In interviews, walk through this progression: "The brute force tries all 2ⁿ subsets. But I notice that picking the earliest-finishing activity never hurts — it only opens up more room. So I can sort by end time and greedily pick non-overlapping activities in one pass. O(n log n)." Then sketch the exchange argument to justify correctness.

Core Templates

Greedy problems don't have a single universal template like sliding window or binary search. Instead, they follow a few recurring strategies. The key is identifying which greedy criterion to use.

Template 1: Sort + Greedy Scan

Sort the input by the right criterion, then make a single pass picking the locally best option. This is the most common greedy template — used for interval scheduling, assignment problems, and many optimization tasks.

Sort + Greedy Scan Templatetypescript

function greedySortAndScan(items: Item[]): Result {
  // 1. Sort by the greedy criterion
  //    (end time, deadline, size, ratio — problem-specific)
  items.sort((a, b) => a.key - b.key);

  // 2. Greedy scan — process items in sorted order
  let result = initialValue;
  let state = initialState; // tracks what's been committed

  for (const item of items) {
    if (isCompatible(item, state)) {
      // Take this item (greedy choice)
      result = update(result, item);
      state = updateState(state, item);
    }
    // Skip incompatible items
  }

  return result;
}
// When to use: activity selection, non-overlapping intervals,
// assign cookies, minimum arrows to burst balloons,
// minimum number of platforms

Template 2: Greedy Expansion (Reach / Coverage)

Track the farthest point you can reach from the current position.
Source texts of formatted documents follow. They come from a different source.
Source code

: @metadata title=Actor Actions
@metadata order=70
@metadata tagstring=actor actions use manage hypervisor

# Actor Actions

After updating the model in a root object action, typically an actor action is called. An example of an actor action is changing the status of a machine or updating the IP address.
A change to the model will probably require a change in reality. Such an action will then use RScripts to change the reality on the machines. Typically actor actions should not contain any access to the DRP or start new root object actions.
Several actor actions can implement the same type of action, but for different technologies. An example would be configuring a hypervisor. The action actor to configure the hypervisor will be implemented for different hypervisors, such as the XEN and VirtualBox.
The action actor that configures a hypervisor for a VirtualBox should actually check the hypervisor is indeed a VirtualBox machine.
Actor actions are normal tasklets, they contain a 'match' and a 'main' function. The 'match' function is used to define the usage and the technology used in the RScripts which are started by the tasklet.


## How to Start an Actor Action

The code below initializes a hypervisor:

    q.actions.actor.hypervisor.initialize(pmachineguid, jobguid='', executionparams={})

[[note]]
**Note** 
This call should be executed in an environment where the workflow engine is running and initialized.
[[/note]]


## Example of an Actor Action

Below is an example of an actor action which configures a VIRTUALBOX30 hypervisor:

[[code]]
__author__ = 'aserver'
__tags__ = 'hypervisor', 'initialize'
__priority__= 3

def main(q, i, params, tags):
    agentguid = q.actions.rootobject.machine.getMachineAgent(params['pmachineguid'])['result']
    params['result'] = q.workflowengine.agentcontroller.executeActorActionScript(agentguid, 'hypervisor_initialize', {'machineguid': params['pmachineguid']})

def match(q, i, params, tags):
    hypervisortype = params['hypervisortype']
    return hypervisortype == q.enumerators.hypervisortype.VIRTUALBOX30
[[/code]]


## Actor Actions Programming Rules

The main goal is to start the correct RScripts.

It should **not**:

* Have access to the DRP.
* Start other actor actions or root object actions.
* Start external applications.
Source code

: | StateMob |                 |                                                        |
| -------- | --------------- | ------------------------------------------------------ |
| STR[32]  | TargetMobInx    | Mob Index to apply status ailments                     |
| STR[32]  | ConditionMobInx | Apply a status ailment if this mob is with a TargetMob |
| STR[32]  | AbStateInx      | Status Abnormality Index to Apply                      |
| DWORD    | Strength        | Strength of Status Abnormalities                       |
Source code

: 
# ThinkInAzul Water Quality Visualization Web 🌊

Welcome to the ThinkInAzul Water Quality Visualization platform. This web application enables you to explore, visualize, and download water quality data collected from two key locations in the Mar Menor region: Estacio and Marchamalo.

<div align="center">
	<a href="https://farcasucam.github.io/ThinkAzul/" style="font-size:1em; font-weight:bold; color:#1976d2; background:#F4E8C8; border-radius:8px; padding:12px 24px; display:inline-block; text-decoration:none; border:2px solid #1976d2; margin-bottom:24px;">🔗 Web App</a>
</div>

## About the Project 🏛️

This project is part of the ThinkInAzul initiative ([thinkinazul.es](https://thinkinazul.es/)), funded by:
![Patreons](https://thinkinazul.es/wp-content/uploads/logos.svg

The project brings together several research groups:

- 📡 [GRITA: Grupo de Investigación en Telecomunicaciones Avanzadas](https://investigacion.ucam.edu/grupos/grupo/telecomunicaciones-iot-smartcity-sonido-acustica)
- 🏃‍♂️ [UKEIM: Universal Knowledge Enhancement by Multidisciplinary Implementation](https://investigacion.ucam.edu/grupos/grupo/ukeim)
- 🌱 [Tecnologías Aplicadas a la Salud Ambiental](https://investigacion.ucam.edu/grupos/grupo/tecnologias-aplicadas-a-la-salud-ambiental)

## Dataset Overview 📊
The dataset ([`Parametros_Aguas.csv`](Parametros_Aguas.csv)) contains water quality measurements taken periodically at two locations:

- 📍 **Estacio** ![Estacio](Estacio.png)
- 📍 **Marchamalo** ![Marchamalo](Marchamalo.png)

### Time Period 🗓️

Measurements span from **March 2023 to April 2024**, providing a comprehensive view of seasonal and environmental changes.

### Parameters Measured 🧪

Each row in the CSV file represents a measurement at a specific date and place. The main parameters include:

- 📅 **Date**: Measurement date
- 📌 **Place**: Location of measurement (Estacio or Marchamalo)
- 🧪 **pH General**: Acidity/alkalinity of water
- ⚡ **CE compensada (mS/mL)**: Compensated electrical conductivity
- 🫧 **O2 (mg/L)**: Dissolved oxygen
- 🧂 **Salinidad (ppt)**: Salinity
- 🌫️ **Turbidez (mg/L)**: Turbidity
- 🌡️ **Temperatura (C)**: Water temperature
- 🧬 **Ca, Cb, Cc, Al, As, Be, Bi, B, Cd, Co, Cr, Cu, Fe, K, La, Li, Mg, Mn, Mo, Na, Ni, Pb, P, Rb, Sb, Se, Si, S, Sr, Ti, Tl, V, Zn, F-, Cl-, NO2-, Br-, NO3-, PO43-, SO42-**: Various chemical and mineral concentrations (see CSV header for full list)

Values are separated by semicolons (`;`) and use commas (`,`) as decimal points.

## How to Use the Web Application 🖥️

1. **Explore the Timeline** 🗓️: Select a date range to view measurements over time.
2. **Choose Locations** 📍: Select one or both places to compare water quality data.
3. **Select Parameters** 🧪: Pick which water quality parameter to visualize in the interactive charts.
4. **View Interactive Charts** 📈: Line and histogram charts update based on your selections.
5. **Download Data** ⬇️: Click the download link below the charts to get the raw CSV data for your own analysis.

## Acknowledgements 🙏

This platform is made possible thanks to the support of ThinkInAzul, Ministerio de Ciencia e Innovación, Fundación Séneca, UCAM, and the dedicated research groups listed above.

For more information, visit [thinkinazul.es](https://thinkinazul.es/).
Expand greedily by always extending your reach as far as possible. Used for jump games, interval coverage, and gas station problems.

Greedy Expansion Templatetypescript

function greedyExpansion(nums: number[]): Result {
  let currentEnd = 0;   // farthest we can reach with current jumps
  let farthest = 0;     // farthest we can reach overall
  let jumps = 0;        // number of jumps taken

  for (let i = 0; i < nums.length - 1; i++) {
    // Update the farthest reachable position
    farthest = Math.max(farthest, i + nums[i]);

    // When we've exhausted the current jump's range
    if (i === currentEnd) {
      jumps++;
      currentEnd = farthest;

      // Early exit if we can already reach the end
      if (currentEnd >= nums.length - 1) break;
    }
  }

  return jumps;
}
// When to use: Jump Game, Jump Game II, Video Stitching,
// minimum number of taps to water a garden

Template 3: Greedy from Both Ends

Process the input from both ends (or from the extremes), making the greedy choice at each step. Used when the optimal strategy involves balancing two competing priorities.
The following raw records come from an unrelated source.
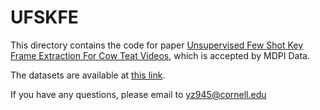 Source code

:# UFSKFE

This directory contains the code for paper [Unsupervised Few Shot Key Frame Extraction For Cow Teat Videos](https://www.mdpi.com/2076-2615/), which is accepted by MDPI Data.

The datasets are available at [this link]([https://doi.org/10.5281/zenodo.6572956]).

If you have any questions, please email to yz945@cornell.edu
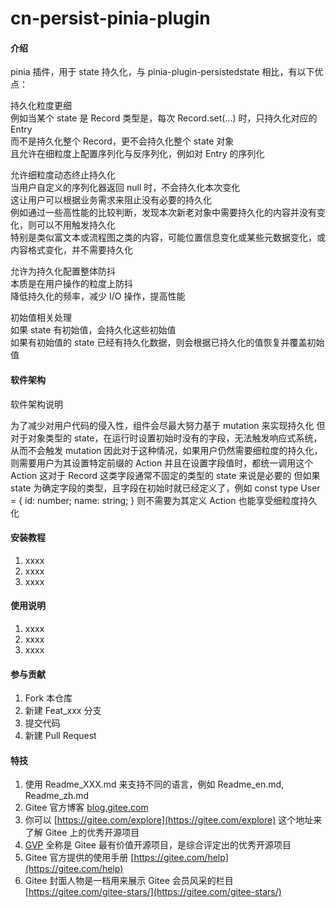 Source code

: # cn-persist-pinia-plugin

#### 介绍
pinia 插件，用于 state 持久化，与 pinia-plugin-persistedstate 相比，有以下优点：

持久化粒度更细  
例如当某个 state 是 Record 类型是，每次 Record.set(...) 时，只持久化对应的 Entry  
而不是持久化整个 Record，更不会持久化整个 state 对象  
且允许在细粒度上配置序列化与反序列化，例如对 Entry 的序列化

允许细粒度动态终止持久化  
当用户自定义的序列化器返回 null 时，不会持久化本次变化  
这让用户可以根据业务需求来阻止没有必要的持久化  
例如通过一些高性能的比较判断，发现本次新老对象中需要持久化的内容并没有变化，则可以不用触发持久化  
特别是类似富文本或流程图之类的内容，可能位置信息变化或某些元数据变化，或内容格式变化，并不需要持久化

允许为持久化配置整体防抖  
本质是在用户操作的粒度上防抖  
降低持久化的频率，减少 I/O 操作，提高性能

初始值相关处理  
如果 state 有初始值，会持久化这些初始值  
如果有初始值的 state 已经有持久化数据，则会根据已持久化的值恢复并覆盖初始值

#### 软件架构
软件架构说明

为了减少对用户代码的侵入性，组件会尽最大努力基于 mutation 来实现持久化
但对于对象类型的 state，在运行时设置初始时没有的字段，无法触发响应式系统，从而不会触发 mutation
因此对于这种情况，如果用户仍然需要细粒度的持久化，则需要用户为其设置特定前缀的 Action
并且在设置字段值时，都统一调用这个 Action
这对于 Record 这类字段通常不固定的类型的 state 来说是必要的
但如果 state 为确定字段的类型，且字段在初始时就已经定义了，例如 const type User = { id: number; name: string; }
则不需要为其定义 Action 也能享受细粒度持久化

#### 安装教程

1.  xxxx
2.  xxxx
3.  xxxx

#### 使用说明

1.  xxxx
2.  xxxx
3.  xxxx

#### 参与贡献

1.  Fork 本仓库
2.  新建 Feat_xxx 分支
3.  提交代码
4.  新建 Pull Request


#### 特技

1.  使用 Readme\_XXX.md 来支持不同的语言，例如 Readme\_en.md, Readme\_zh.md
2.  Gitee 官方博客 [blog.gitee.com](https://blog.gitee.com)
3.  你可以 [https://gitee.com/explore](https://gitee.com/explore) 这个地址来了解 Gitee 上的优秀开源项目
4.  [GVP](https://gitee.com/gvp) 全称是 Gitee 最有价值开源项目，是综合评定出的优秀开源项目
5.  Gitee 官方提供的使用手册 [https://gitee.com/help](https://gitee.com/help)
6.  Gitee 封面人物是一档用来展示 Gitee 会员风采的栏目 [https://gitee.com/gitee-stars/](https://gitee.com/gitee-stars/)
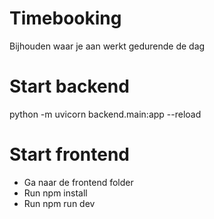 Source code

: # Timebooking
Bijhouden waar je aan werkt gedurende de dag

# Start backend
 python -m uvicorn backend.main:app --reload

# Start frontend
- Ga naar de frontend folder
- Run npm install
- Run npm run dev
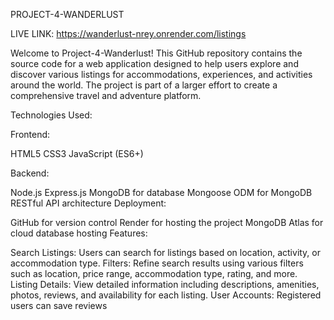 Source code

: 
PROJECT-4-WANDERLUST

LIVE LINK: https://wanderlust-nrey.onrender.com/listings

Welcome to Project-4-Wanderlust! This GitHub repository contains the source code for a web application designed to help users explore and discover various listings for accommodations, experiences, and activities around the world. The project is part of a larger effort to create a comprehensive travel and adventure platform.

Technologies Used:

Frontend:

HTML5
CSS3
JavaScript (ES6+)

Backend:

Node.js
Express.js
MongoDB for database
Mongoose ODM for MongoDB
RESTful API architecture
Deployment:

GitHub for version control
Render for hosting the project
MongoDB Atlas for cloud database hosting
Features:

Search Listings: Users can search for listings based on location, activity, or accommodation type.
Filters: Refine search results using various filters such as location, price range, accommodation type, rating, and more.
Listing Details: View detailed information including descriptions, amenities, photos, reviews, and availability for each listing.
User Accounts: Registered users can save reviews
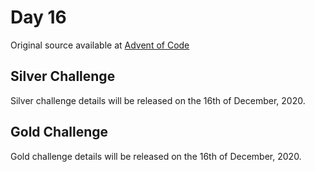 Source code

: # Day 16

Original source available at [Advent of Code](https://adventofcode.com/2020/day/16)

## Silver Challenge

Silver challenge details will be released on the 16th of December, 2020.

## Gold Challenge

Gold challenge details will be released on the 16th of December, 2020.

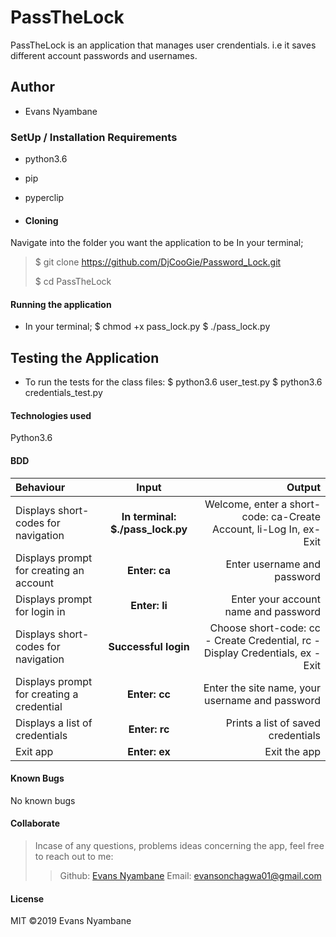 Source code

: # PassTheLock
PassTheLock is an application that manages user crendentials. i.e it saves different account passwords and usernames.

## Author
* Evans Nyambane

### SetUp / Installation Requirements
* python3.6
* pip
* pyperclip

* #### Cloning
Navigate into the folder you want the application to be
In your terminal;
  > $ git clone https://github.com/DjCooGie/Password_Lock.git
  > 
  > $ cd PassTheLock

#### Running the application
* In your terminal;
    $ chmod +x pass_lock.py
    $ ./pass_lock.py

## Testing the Application
* To run the tests for the class files:
    $ python3.6 user_test.py
    $ python3.6 credentials_test.py

#### Technologies used
Python3.6

#### BDD
| Behaviour | Input | Output |
| :---------------- | :---------------: | ------------------: |
| Displays short-codes for navigation | **In terminal: $./pass_lock.py** | Welcome, enter a short-code: ca-Create Account, li-Log In, ex-Exit |
| Displays prompt for creating an account | **Enter: ca** | Enter username and password |
| Displays prompt for login in | **Enter: li** | Enter your account name and password |
| Displays short-codes for navigation | **Successful login** | Choose short-code: cc - Create Credential, rc - Display Credentials, ex - Exit |
| Displays prompt for creating a credential | **Enter: cc** | Enter the site name, your username and password |
| Displays a list of credentials | **Enter: rc** | Prints a list of saved credentials |
| Exit app | **Enter: ex** | Exit the app |

#### Known Bugs
No known bugs

#### Collaborate
>Incase of any questions, problems ideas concerning the app, feel free to reach out to me:
>>Github: [Evans Nyambane](https://github.com/DjCooGie)
>>Email: evansonchagwa01@gmail.com

#### License
MIT
&copy;2019 Evans Nyambane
Greedy from Both Ends Templatetypescript

function greedyBothEnds(items: Item[]): Result {
  // Sort by one criterion (e.g., height descending, then k ascending)
  items.sort((a, b) => {
    if (a.primary !== b.primary) return b.primary - a.primary;
    return a.secondary - b.secondary;
  });

  // Greedy insertion — place each item at its correct position
  const result: Item[] = [];
  for (const item of items) {
    result.splice(item.position, 0, item);
  }

  return result;
}
// When to use: Queue Reconstruction by Height,
// Candy distribution, boats to save people

Template 4: Greedy Accumulation (Running State)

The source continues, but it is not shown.